▸ Directions
Among the records that follow, find the line with "It you want" and the line with "If you want duplicate". Set down those lines and all lines between them exactly, without adding anything.

·····

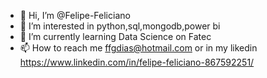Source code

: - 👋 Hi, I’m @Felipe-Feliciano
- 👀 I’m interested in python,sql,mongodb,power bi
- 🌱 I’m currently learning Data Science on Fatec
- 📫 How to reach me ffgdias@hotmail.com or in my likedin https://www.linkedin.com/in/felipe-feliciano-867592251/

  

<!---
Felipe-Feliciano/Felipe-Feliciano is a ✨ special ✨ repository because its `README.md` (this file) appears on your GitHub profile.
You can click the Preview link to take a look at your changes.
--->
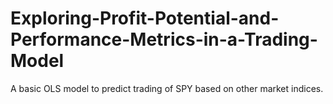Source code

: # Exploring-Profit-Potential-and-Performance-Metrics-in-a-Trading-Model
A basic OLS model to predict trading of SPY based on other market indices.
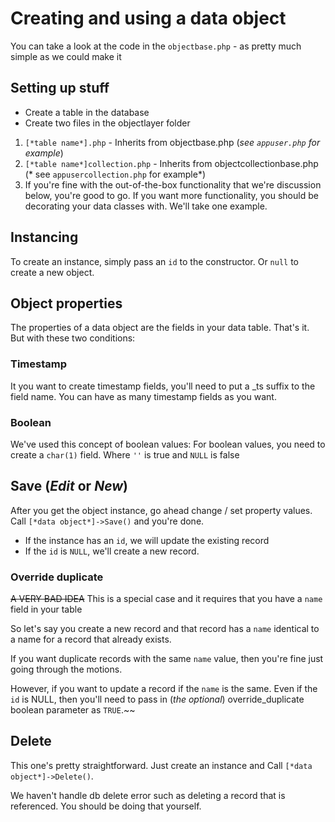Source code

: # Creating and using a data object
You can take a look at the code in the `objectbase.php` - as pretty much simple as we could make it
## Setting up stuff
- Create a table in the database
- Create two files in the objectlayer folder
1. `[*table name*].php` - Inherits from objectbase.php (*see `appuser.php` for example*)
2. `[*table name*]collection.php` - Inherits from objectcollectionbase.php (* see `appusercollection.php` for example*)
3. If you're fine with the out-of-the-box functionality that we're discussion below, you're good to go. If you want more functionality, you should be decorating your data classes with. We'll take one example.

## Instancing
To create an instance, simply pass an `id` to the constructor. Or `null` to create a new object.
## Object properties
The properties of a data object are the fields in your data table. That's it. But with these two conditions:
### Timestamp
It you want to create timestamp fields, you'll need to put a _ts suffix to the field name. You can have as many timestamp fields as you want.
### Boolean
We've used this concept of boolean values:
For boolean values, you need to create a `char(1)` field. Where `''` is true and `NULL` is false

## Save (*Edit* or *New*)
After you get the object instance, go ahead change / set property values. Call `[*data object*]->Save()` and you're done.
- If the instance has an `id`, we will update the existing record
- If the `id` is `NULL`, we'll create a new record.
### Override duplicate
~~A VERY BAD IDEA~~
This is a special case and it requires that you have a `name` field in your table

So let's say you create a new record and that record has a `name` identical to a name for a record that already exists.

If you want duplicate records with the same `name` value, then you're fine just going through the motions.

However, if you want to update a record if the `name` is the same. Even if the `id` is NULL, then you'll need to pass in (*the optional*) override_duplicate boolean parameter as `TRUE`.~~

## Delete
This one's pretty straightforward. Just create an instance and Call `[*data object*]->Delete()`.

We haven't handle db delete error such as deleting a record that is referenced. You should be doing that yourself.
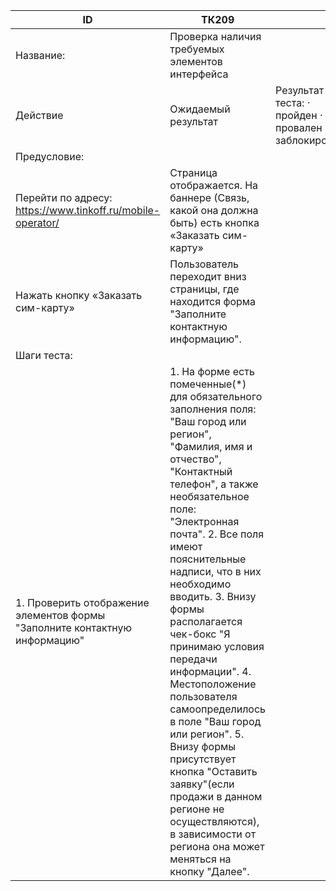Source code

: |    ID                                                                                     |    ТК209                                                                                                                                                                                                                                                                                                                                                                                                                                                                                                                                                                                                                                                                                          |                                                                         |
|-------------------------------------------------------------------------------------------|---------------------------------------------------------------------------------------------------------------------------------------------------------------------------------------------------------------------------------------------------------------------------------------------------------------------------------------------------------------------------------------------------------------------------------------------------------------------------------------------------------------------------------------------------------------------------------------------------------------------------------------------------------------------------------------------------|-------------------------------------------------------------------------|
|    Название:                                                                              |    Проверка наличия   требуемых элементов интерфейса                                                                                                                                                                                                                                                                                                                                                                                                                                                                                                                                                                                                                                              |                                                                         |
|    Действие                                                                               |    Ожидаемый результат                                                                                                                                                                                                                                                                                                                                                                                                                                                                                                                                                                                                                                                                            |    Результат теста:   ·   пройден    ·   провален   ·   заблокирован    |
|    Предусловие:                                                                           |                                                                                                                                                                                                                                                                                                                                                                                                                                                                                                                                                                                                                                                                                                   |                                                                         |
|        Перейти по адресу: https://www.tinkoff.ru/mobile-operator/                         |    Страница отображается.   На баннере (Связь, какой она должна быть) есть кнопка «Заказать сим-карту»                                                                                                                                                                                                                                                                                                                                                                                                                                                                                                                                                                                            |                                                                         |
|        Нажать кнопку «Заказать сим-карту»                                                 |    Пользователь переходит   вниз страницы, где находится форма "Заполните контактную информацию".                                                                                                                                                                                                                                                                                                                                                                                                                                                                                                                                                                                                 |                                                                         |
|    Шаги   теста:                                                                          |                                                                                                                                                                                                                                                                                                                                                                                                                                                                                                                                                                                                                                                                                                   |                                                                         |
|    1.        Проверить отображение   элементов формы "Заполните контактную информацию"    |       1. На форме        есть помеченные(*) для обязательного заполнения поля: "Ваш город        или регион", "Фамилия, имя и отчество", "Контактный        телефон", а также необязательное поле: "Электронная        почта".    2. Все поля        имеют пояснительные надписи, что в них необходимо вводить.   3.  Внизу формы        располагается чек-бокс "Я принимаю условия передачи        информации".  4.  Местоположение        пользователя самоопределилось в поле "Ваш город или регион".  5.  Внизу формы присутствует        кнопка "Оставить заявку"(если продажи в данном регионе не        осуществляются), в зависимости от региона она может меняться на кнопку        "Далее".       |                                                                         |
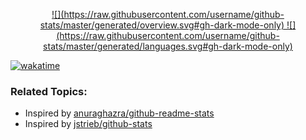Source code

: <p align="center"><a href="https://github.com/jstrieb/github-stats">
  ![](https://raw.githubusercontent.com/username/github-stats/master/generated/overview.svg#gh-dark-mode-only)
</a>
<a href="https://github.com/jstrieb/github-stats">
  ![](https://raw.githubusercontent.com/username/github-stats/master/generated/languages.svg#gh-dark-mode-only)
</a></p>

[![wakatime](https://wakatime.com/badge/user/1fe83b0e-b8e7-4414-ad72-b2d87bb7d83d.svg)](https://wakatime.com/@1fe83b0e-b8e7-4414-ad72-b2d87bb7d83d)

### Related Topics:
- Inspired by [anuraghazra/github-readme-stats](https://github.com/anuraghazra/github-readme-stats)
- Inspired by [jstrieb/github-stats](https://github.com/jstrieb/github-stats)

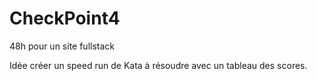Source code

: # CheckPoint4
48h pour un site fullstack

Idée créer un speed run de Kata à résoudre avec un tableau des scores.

·····

▸ Response for this exercise
It you want to create timestamp fields, you'll need to put a _ts suffix to the field name. You can have as many timestamp fields as you want.
### Boolean
We've used this concept of boolean values:
For boolean values, you need to create a `char(1)` field. Where `''` is true and `NULL` is false

## Save (*Edit* or *New*)
After you get the object instance, go ahead change / set property values. Call `[*data object*]->Save()` and you're done.
- If the instance has an `id`, we will update the existing record
- If the `id` is `NULL`, we'll create a new record.
### Override duplicate
~~A VERY BAD IDEA~~
This is a special case and it requires that you have a `name` field in your table

So let's say you create a new record and that record has a `name` identical to a name for a record that already exists.

If you want duplicate records with the same `name` value, then you're fine just going through the motions.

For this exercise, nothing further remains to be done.